Estimating non‐gaussian diffusion model parameters in the presence of physiological noise and rician signal bias

Abstract

To assess the effects of Rician bias and physiological noise on parameter estimation for non-Gaussian diffusion models. At high b-values, there are deviations from monoexponential signal decay known as non-Gaussian diffusion. Magnitude images have a Rician distribution, which introduces a bias that appears as non-Gaussian diffusion. A second factor that complicates parameter estimation is physiological noise. It has an intensity that depends on the b-value in a complicated manner. Hence, the signal distribution is unknown a priori. By measuring a large number of averages, however, the variance at each b-value can be estimated. Using Monte Carlo simulations, we compared uncorrected estimation to a corrected scheme that involves fitting to the mean value of the Rician distribution. We also evaluated effects of weighting with the inverse of the estimated variance in least-squares fitting. A human brain experiment illustrates parameter estimation effects and identifies brain regions affected by physiological noise.
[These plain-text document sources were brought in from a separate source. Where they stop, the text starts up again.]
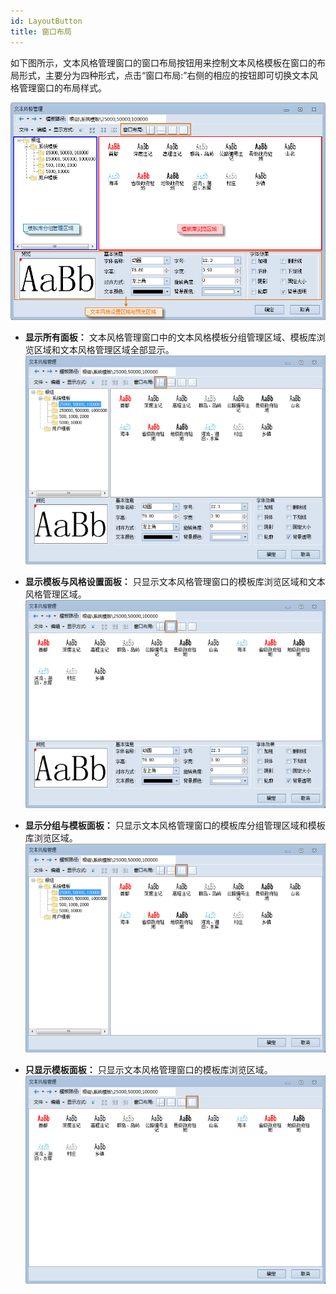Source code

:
 ```yaml
---
id: LayoutButton
title: 窗口布局
---
```

如下图所示，文本风格管理窗口的窗口布局按钮用来控制文本风格模板在窗口的布局形式，主要分为四种形式，点击“窗口布局:”右侧的相应的按钮即可切换文本风格管理窗口的布局样式。

![](img/Layoutbutton.png)  

  
* **显示所有面板：** 文本风格管理窗口中的文本风格模板分组管理区域、模板库浏览区域和文本风格管理区域全部显示。
![](img/Layout1.png)  

* **显示模板与风格设置面板：** 只显示文本风格管理窗口的模板库浏览区域和文本风格管理区域。
![](img/Layout2.png)  

* **显示分组与模板面板：** 只显示文本风格管理窗口的模板库分组管理区域和模板库浏览区域。
![](img/Layout3.png)  

* **只显示模板面板：** 只显示文本风格管理窗口的模板库浏览区域。
![](img/Layout4.png)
The simulations show that the corrected estimator is very accurate. The uncorrected estimator is heavily biased. In the human brain experiment, the magnitude of the relative bias ranges from 6%-31%, depending on the diffusion model. Weighting has negligible effects on accuracy, but improves precision in the presence of physiological noise. At low b-values, physiological noise is prominent in cerebrospinal fluid. At high b-values there is physiological noise in white matter structures near the ventricles. Bias correction is essential and weighting may be beneficial. Physiological noise has significant effects.